Interest of 8%pa was awarded on both sums from the date of writ to date of satisfaction.

Obiter

The normal measure of damages for breach of contract is prescribed by s 74(1) of the Contracts Act 1950, which is
the statutory enunciation of Hadley v Baxendale (1854) 9 Ex 341. The courts have treated the position under the
second limb of s 74(1), that is loss or damage which the parties knew, when they made the contract, to be likely to
result from the breach of it, to be similar to the second limb [*571]
of Hadley v Baxendale, ie the party may recover damages which may reasonably be supposed to have been in
contemplation of both the parties, at the time they made the contract.

[ Bahasa Malaysia summary

Responden ('plaintif itu') dan perayu ('defendan kedua'), sebagai agen bagi pihak defendan pertama, telah
mengikat suatu perjanjian bertulis ('perjanjian itu') di mana plaintif itu dikehendaki membekalkan kepada defendan
pertama dua juta sarung tangan getah sebulan dari November 1988 ke Oktober 1989 untuk jumlah harga
US$1,848,000. Defendan pertama telah memungkiri perjanjian itu kerana gagal mengeluarkan suatu surat kredit
kepada plaintif 30 hari sebelum tarikh hantaran pertama barangan tersebut. Plaintif telah memulakan suatu
tindakan terhadap kedua-dua defendan, untuk menuntut ganti rugi yang berjumlah RM6,155,159 sebagai
kehilangan keuntungan, faedah, kos pemasaran dan kerugian yang dialami. Pendaftar telah memberikan
penghakiman terus atas isu liabiliti sahaja terhadap defendan kedua dan ini telah diesahkan oleh Mahkamah
Agung. Apabila mentaksirkan ganti rugi, Mahkamah Tinggi telah mengawardkan kepada plaintif, antara lain: (i)
RM3,102,926.95 untuk kehilangan keuntungan berdasarkan proposisi bahawa oleh kerana tidak terdapat pasaran
yang sedia ada untuk sarung tangan itu, ukuran ganti rugi adalah perbezaan di antara harga kontrak dan harga
pada mana sarung tangan itu akhirnya telah dijual, dan bukannya perbezaaan di antara harga kontrak dan kos
perkilangan kerana plaintif hanya diwajibkan membekal sarung tangan tersebut dan bukan mengilangnya; dan (ii)
RM108,434 sebagai kos yang ditanggung untuk memasarkan barangan yang seharusnya dibekalkan di bawah
perjanjian itu. Defendan kedua telah membuat rayuan.

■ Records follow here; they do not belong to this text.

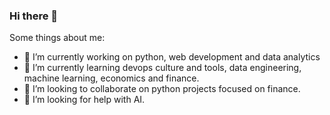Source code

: ### Hi there 👋

Some things about me:

- 🔭 I’m currently working on python, web development and data analytics
- 🌱 I’m currently learning devops culture and tools, data engineering, machine learning, economics and finance.
- 👯 I’m looking to collaborate on python projects focused on finance.
- 🤔 I’m looking for help with AI.


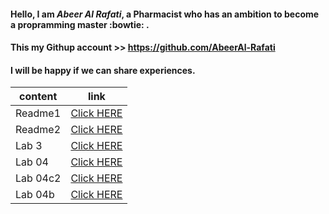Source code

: 

#### Hello, I am *Abeer Al Rafati*, a Pharmacist who has an ambition to become a propramming master :bowtie: .


#### This my Githup account >> https://github.com/AbeerAl-Rafati


#### I will be happy if we can share experiences.


| content      | link                                                                |
| -----------  | --------------------------------------------------------------------|
| Readme1      |[Click HERE]( https://abeeral-rafati.github.io/Read_Note/Readme1)    |
| Readme2      |[Click HERE](https://abeeral-rafati.github.io/Read_Note/Readme2)     |
| Lab 3        |[Click HERE](https://abeeral-rafati.github.io/Read_Note/Readme_lab3) |
| Lab 04       |[Click HERE](https://abeeral-rafati.github.io/Read_Note/Read_04)     |
| Lab 04c2     |[Click HERE](https://abeeral-rafati.github.io/Read_Note/Read_04c2)   |
| Lab 04b      |[Click HERE](https://abeeral-rafati.github.io/Read_Note/Read_04b)    |
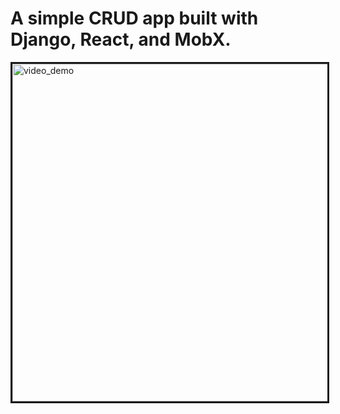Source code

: # A simple CRUD app built with Django, React, and MobX.

<a href="http://www.youtube.com/watch?feature=player_embedded&v=V8WICyNkzqk
" target="_blank"><img src="http://img.youtube.com/vi/V8WICyNkzqk/0.jpg" 
alt="video_demo" width="720" height="540" border="3" /></a>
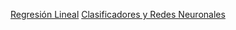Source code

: 
[Regresión Lineal](Clasificacion_Supervisada.ipynb)
[Clasificadores y Redes Neuronales](Clasificadores.ipynb)
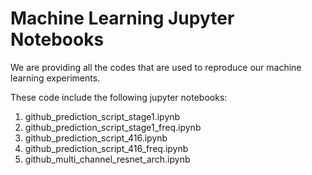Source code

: # Machine Learning Jupyter Notebooks
We are providing all the codes that are used to reproduce our machine learning experiments. 

These code include the following jupyter notebooks:
1. github_prediction_script_stage1.ipynb
2. github_prediction_script_stage1_freq.ipynb
3. github_prediction_script_416.ipynb
4. github_prediction_script_416_freq.ipynb
5. github_multi_channel_resnet_arch.ipynb
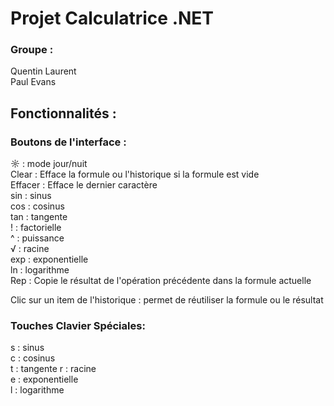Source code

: # Projet Calculatrice .NET
### Groupe :  
Quentin Laurent  
Paul Evans  

## Fonctionnalités :

### Boutons de l'interface :
☼ : mode jour/nuit  
Clear : Efface la formule ou l'historique si la formule est vide  
Effacer : Efface le dernier caractère  
sin : sinus  
cos : cosinus  
tan : tangente  
! : factorielle  
^ : puissance  
√ : racine  
exp : exponentielle  
ln : logarithme  
Rep : Copie le résultat de l'opération précédente dans la formule actuelle  
  
Clic sur un item de l'historique : permet de réutiliser la formule ou le résultat  
  
### Touches Clavier Spéciales:
s : sinus  
c : cosinus  
t : tangente 
r : racine  
e : exponentielle  
l : logarithme  


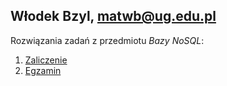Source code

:## Włodek Bzyl, matwb@ug.edu.pl

Rozwiązania zadań z przedmiotu *Bazy NoSQL*:

1. [Zaliczenie](zaliczenie.md)
1. [Egzamin](egzamin.md)

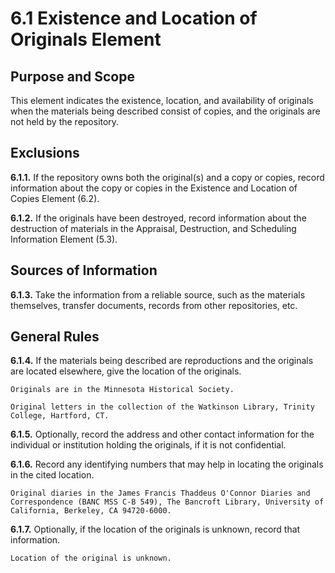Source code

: # 6.1  Existence and Location of Originals Element

## Purpose and Scope
This element indicates the existence, location, and availability of originals when the materials being described consist of copies, and the originals are not held by the repository.

## Exclusions
**6.1.1.**  If the repository owns both the original(s) and a copy or copies, record information about the copy or copies in the Existence and Location of Copies Element (6.2).

**6.1.2.**  If the originals have been destroyed, record information about the destruction of materials in the Appraisal, Destruction, and Scheduling Information Element (5.3).

## Sources of Information
**6.1.3.**  Take the information from a reliable source, such as the materials themselves, transfer documents, records from other repositories, etc.

## General Rules
**6.1.4.**  If the materials being described are  reproductions and the originals are located elsewhere, give the location of the originals.

`Originals are in the Minnesota Historical Society.`

`Original letters in the collection of the Watkinson Library, Trinity College, Hartford, CT.`

**6.1.5.**  Optionally, record the address and other contact information for the individual or institution holding the originals, if it is not confidential.

**6.1.6.**  Record any identifying numbers that may help in locating the originals in the cited location.

`Original diaries in the James Francis Thaddeus O'Connor Diaries and Correspondence (BANC MSS C-B 549), The Bancroft Library, University of California, Berkeley, CA 94720-6000.`

**6.1.7.**  Optionally, if the location of the originals is unknown, record that information.

`Location of the original is unknown.`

Diputuskan, membenarkan rayuan itu:

(1) Secara amnya, nilai barangan seharusnya ditentukan pada masa kemungkiran berlaku tetapi jika tidak
terdapat suatu pasaran sedia ada, nilai itu mungkin berdasarkan harga pada mana barangan itu akhirnya
dijual. Bagaimanapun, hakim telah melakukan kesilapan apabila menetapkan nilai sarung tangan tersebut
pada harga pada mana mereka akhirnya telah dijual kerana tidak ada bukti bahawa sarung tangan itu tidak
boleh dijual pada sebarang harga realistik pada masa kemungkiran itu berlaku ataupun sebaik sahaja
selepas ia berlaku.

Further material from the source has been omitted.